= SUPPLIED MATERIAL =
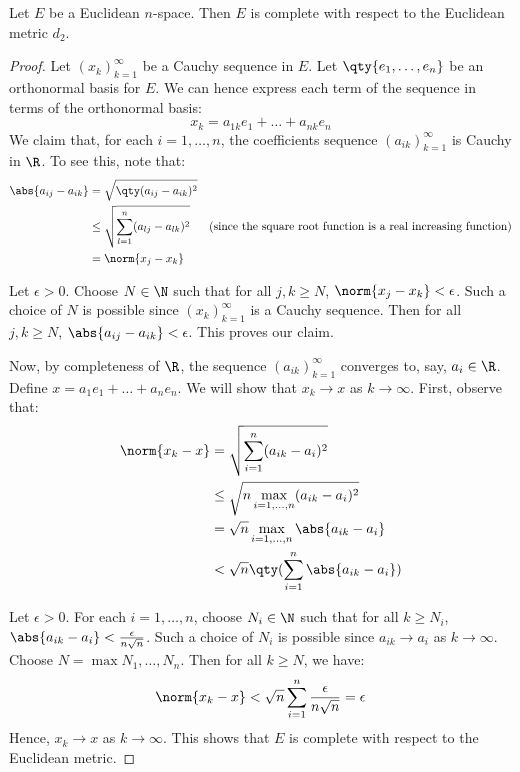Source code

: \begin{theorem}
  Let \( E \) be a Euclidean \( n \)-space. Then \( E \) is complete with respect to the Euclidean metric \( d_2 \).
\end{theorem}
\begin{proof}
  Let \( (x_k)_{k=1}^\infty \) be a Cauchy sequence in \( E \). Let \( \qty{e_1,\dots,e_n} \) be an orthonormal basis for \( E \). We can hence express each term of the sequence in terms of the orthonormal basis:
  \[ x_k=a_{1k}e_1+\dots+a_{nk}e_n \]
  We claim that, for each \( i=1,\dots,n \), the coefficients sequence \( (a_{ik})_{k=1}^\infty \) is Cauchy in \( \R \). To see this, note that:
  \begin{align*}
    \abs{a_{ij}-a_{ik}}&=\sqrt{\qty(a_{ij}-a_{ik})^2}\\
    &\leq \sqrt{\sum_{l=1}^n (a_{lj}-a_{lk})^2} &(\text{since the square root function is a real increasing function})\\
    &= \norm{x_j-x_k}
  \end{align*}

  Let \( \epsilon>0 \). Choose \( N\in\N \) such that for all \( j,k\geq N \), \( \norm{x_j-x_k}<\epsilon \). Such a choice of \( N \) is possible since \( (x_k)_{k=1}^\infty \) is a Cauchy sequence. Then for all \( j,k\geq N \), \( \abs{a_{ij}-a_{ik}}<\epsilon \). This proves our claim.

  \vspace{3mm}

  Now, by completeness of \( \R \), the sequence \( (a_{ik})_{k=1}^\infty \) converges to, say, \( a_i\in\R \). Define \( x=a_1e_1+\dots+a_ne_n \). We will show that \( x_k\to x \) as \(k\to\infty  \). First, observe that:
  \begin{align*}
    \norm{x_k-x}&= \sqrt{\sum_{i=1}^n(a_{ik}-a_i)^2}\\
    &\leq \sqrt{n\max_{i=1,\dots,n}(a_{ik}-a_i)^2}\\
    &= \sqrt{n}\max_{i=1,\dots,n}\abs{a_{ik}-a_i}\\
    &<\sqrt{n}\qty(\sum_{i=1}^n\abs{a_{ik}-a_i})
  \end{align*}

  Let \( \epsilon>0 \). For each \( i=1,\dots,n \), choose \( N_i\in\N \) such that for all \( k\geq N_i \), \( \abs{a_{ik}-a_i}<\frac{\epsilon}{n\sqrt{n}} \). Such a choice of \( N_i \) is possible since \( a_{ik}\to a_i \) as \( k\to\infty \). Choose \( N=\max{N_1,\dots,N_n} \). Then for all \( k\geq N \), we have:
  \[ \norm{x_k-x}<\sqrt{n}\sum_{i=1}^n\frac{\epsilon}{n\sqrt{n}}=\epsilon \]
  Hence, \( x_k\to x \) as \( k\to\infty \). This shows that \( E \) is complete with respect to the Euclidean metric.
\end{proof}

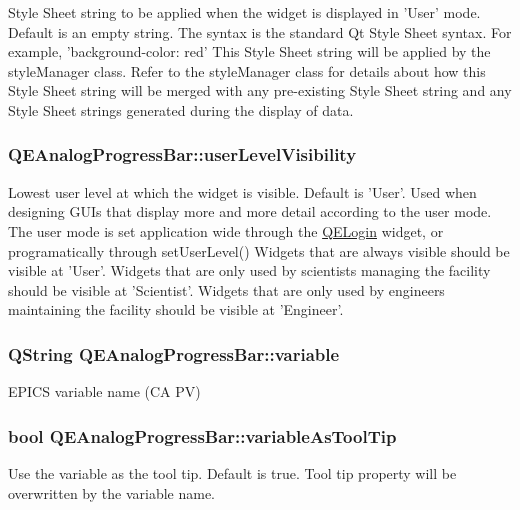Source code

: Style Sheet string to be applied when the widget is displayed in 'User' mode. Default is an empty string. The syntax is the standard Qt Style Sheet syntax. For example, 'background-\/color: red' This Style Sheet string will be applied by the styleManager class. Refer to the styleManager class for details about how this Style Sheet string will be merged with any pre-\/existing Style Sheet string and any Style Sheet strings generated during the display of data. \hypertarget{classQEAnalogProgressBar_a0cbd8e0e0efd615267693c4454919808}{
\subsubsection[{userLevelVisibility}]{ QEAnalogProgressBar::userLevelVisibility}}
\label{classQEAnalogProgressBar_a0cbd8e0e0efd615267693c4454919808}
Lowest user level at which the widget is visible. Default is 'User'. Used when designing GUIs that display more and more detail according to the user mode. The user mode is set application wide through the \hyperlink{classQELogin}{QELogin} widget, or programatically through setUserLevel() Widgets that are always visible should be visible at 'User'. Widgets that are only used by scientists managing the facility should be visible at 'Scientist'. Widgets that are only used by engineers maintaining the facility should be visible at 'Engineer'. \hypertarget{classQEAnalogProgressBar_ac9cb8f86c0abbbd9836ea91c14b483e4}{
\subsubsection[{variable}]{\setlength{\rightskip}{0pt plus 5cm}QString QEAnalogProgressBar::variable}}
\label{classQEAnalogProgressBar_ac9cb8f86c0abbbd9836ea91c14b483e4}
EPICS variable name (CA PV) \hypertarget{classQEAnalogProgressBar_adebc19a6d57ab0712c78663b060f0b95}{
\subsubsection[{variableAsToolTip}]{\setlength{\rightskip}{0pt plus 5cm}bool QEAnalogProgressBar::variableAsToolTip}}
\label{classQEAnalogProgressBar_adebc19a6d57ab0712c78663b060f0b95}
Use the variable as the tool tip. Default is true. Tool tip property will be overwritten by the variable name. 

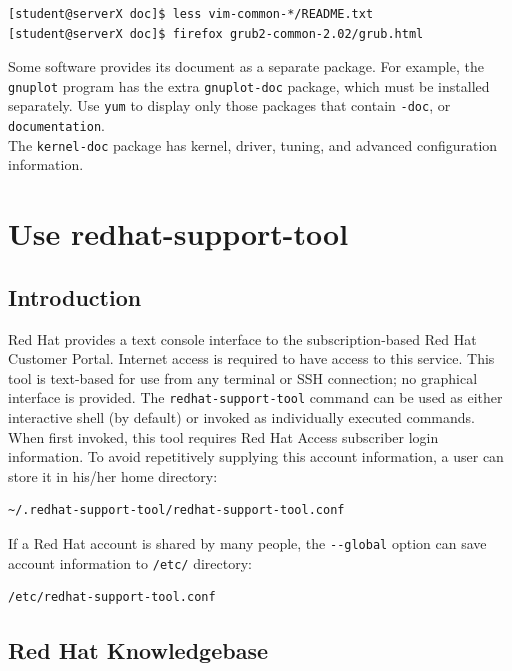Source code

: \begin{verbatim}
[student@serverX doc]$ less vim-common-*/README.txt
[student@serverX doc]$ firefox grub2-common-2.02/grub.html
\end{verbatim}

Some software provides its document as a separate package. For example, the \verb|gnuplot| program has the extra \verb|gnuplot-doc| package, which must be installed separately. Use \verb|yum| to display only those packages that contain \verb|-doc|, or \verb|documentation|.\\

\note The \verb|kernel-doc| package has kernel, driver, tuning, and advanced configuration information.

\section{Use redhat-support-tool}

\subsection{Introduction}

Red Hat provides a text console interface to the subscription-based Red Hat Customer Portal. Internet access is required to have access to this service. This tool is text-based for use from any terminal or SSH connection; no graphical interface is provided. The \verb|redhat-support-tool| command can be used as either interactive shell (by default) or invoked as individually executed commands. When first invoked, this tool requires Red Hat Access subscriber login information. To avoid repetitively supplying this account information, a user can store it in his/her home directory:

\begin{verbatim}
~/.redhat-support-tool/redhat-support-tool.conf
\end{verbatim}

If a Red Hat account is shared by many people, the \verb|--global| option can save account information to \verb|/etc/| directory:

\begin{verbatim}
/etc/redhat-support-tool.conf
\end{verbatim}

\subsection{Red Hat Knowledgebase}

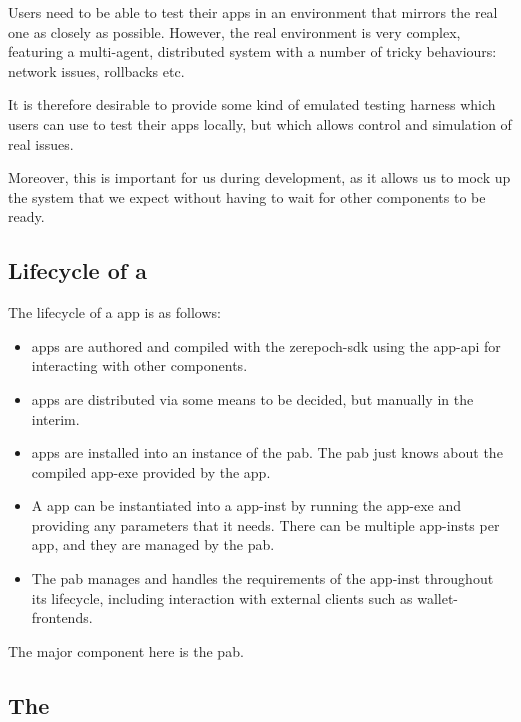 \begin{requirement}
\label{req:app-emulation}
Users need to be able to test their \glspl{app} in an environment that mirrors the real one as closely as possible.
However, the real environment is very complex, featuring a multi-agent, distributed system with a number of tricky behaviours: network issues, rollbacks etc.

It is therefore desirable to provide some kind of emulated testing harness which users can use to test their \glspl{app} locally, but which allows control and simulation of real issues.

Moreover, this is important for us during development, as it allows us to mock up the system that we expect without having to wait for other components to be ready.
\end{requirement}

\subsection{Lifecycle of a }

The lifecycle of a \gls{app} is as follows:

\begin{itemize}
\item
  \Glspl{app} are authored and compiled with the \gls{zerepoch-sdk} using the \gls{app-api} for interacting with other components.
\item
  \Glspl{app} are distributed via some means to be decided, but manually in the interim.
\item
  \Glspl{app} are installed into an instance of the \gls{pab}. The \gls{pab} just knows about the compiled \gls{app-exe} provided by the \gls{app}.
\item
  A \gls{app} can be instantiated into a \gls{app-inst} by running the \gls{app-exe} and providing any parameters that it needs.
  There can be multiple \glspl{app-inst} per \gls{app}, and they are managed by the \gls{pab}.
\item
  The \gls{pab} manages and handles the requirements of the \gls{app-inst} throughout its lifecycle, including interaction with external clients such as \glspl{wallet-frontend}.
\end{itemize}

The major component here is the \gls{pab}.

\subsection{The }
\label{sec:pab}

= EXERCISE OBJECTIVE =
An exact copy of all the records, free of pictures, is the expected answer.

= RESPONSE AREA =
Source code

: \begin{theorem}
  Let \( E \) be a Euclidean \( n \)-space. Then \( E \) is complete with respect to the Euclidean metric \( d_2 \).
\end{theorem}
\begin{proof}
  Let \( (x_k)_{k=1}^\infty \) be a Cauchy sequence in \( E \). Let \( \qty{e_1,\dots,e_n} \) be an orthonormal basis for \( E \). We can hence express each term of the sequence in terms of the orthonormal basis:
  \[ x_k=a_{1k}e_1+\dots+a_{nk}e_n \]
  We claim that, for each \( i=1,\dots,n \), the coefficients sequence \( (a_{ik})_{k=1}^\infty \) is Cauchy in \( \R \). To see this, note that:
  \begin{align*}
    \abs{a_{ij}-a_{ik}}&=\sqrt{\qty(a_{ij}-a_{ik})^2}\\
    &\leq \sqrt{\sum_{l=1}^n (a_{lj}-a_{lk})^2} &(\text{since the square root function is a real increasing function})\\
    &= \norm{x_j-x_k}
  \end{align*}

  Let \( \epsilon>0 \). Choose \( N\in\N \) such that for all \( j,k\geq N \), \( \norm{x_j-x_k}<\epsilon \). Such a choice of \( N \) is possible since \( (x_k)_{k=1}^\infty \) is a Cauchy sequence. Then for all \( j,k\geq N \), \( \abs{a_{ij}-a_{ik}}<\epsilon \). This proves our claim.

  \vspace{3mm}

  Now, by completeness of \( \R \), the sequence \( (a_{ik})_{k=1}^\infty \) converges to, say, \( a_i\in\R \). Define \( x=a_1e_1+\dots+a_ne_n \). We will show that \( x_k\to x \) as \(k\to\infty  \). First, observe that:
  \begin{align*}
    \norm{x_k-x}&= \sqrt{\sum_{i=1}^n(a_{ik}-a_i)^2}\\
    &\leq \sqrt{n\max_{i=1,\dots,n}(a_{ik}-a_i)^2}\\
    &= \sqrt{n}\max_{i=1,\dots,n}\abs{a_{ik}-a_i}\\
    &<\sqrt{n}\qty(\sum_{i=1}^n\abs{a_{ik}-a_i})
  \end{align*}

  Let \( \epsilon>0 \). For each \( i=1,\dots,n \), choose \( N_i\in\N \) such that for all \( k\geq N_i \), \( \abs{a_{ik}-a_i}<\frac{\epsilon}{n\sqrt{n}} \). Such a choice of \( N_i \) is possible since \( a_{ik}\to a_i \) as \( k\to\infty \). Choose \( N=\max{N_1,\dots,N_n} \). Then for all \( k\geq N \), we have:
  \[ \norm{x_k-x}<\sqrt{n}\sum_{i=1}^n\frac{\epsilon}{n\sqrt{n}}=\epsilon \]
  Hence, \( x_k\to x \) as \( k\to\infty \). This shows that \( E \) is complete with respect to the Euclidean metric.
\end{proof}

Source code

: Style Sheet string to be applied when the widget is displayed in 'User' mode. Default is an empty string. The syntax is the standard Qt Style Sheet syntax. For example, 'background-\/color: red' This Style Sheet string will be applied by the styleManager class. Refer to the styleManager class for details about how this Style Sheet string will be merged with any pre-\/existing Style Sheet string and any Style Sheet strings generated during the display of data. \hypertarget{classQEAnalogProgressBar_a0cbd8e0e0efd615267693c4454919808}{
\subsubsection[{userLevelVisibility}]{ QEAnalogProgressBar::userLevelVisibility}}
\label{classQEAnalogProgressBar_a0cbd8e0e0efd615267693c4454919808}
Lowest user level at which the widget is visible. Default is 'User'. Used when designing GUIs that display more and more detail according to the user mode. The user mode is set application wide through the \hyperlink{classQELogin}{QELogin} widget, or programatically through setUserLevel() Widgets that are always visible should be visible at 'User'. Widgets that are only used by scientists managing the facility should be visible at 'Scientist'. Widgets that are only used by engineers maintaining the facility should be visible at 'Engineer'. \hypertarget{classQEAnalogProgressBar_ac9cb8f86c0abbbd9836ea91c14b483e4}{
\subsubsection[{variable}]{\setlength{\rightskip}{0pt plus 5cm}QString QEAnalogProgressBar::variable}}
\label{classQEAnalogProgressBar_ac9cb8f86c0abbbd9836ea91c14b483e4}
EPICS variable name (CA PV) \hypertarget{classQEAnalogProgressBar_adebc19a6d57ab0712c78663b060f0b95}{
\subsubsection[{variableAsToolTip}]{\setlength{\rightskip}{0pt plus 5cm}bool QEAnalogProgressBar::variableAsToolTip}}
\label{classQEAnalogProgressBar_adebc19a6d57ab0712c78663b060f0b95}
Use the variable as the tool tip. Default is true. Tool tip property will be overwritten by the variable name. 

Source code

: \begin{verbatim}
[student@serverX doc]$ less vim-common-*/README.txt
[student@serverX doc]$ firefox grub2-common-2.02/grub.html
\end{verbatim}

Some software provides its document as a separate package. For example, the \verb|gnuplot| program has the extra \verb|gnuplot-doc| package, which must be installed separately. Use \verb|yum| to display only those packages that contain \verb|-doc|, or \verb|documentation|.\\

\note The \verb|kernel-doc| package has kernel, driver, tuning, and advanced configuration information.

\section{Use redhat-support-tool}

\subsection{Introduction}

Red Hat provides a text console interface to the subscription-based Red Hat Customer Portal. Internet access is required to have access to this service. This tool is text-based for use from any terminal or SSH connection; no graphical interface is provided. The \verb|redhat-support-tool| command can be used as either interactive shell (by default) or invoked as individually executed commands. When first invoked, this tool requires Red Hat Access subscriber login information. To avoid repetitively supplying this account information, a user can store it in his/her home directory:

\begin{verbatim}
~/.redhat-support-tool/redhat-support-tool.conf
\end{verbatim}

If a Red Hat account is shared by many people, the \verb|--global| option can save account information to \verb|/etc/| directory:

\begin{verbatim}
/etc/redhat-support-tool.conf
\end{verbatim}

\subsection{Red Hat Knowledgebase}

 \begin{requirement}
\label{req:app-emulation}
Users need to be able to test their \glspl{app} in an environment that mirrors the real one as closely as possible.
However, the real environment is very complex, featuring a multi-agent, distributed system with a number of tricky behaviours: network issues, rollbacks etc.

It is therefore desirable to provide some kind of emulated testing harness which users can use to test their \glspl{app} locally, but which allows control and simulation of real issues.

Moreover, this is important for us during development, as it allows us to mock up the system that we expect without having to wait for other components to be ready.
\end{requirement}

\subsection{Lifecycle of a }

The lifecycle of a \gls{app} is as follows:

\begin{itemize}
\item
  \Glspl{app} are authored and compiled with the \gls{zerepoch-sdk} using the \gls{app-api} for interacting with other components.
\item
  \Glspl{app} are distributed via some means to be decided, but manually in the interim.
\item
  \Glspl{app} are installed into an instance of the \gls{pab}. The \gls{pab} just knows about the compiled \gls{app-exe} provided by the \gls{app}.
\item
  A \gls{app} can be instantiated into a \gls{app-inst} by running the \gls{app-exe} and providing any parameters that it needs.
  There can be multiple \glspl{app-inst} per \gls{app}, and they are managed by the \gls{pab}.
\item
  The \gls{pab} manages and handles the requirements of the \gls{app-inst} throughout its lifecycle, including interaction with external clients such as \glspl{wallet-frontend}.
\end{itemize}

The major component here is the \gls{pab}.

\subsection{The }
\label{sec:pab}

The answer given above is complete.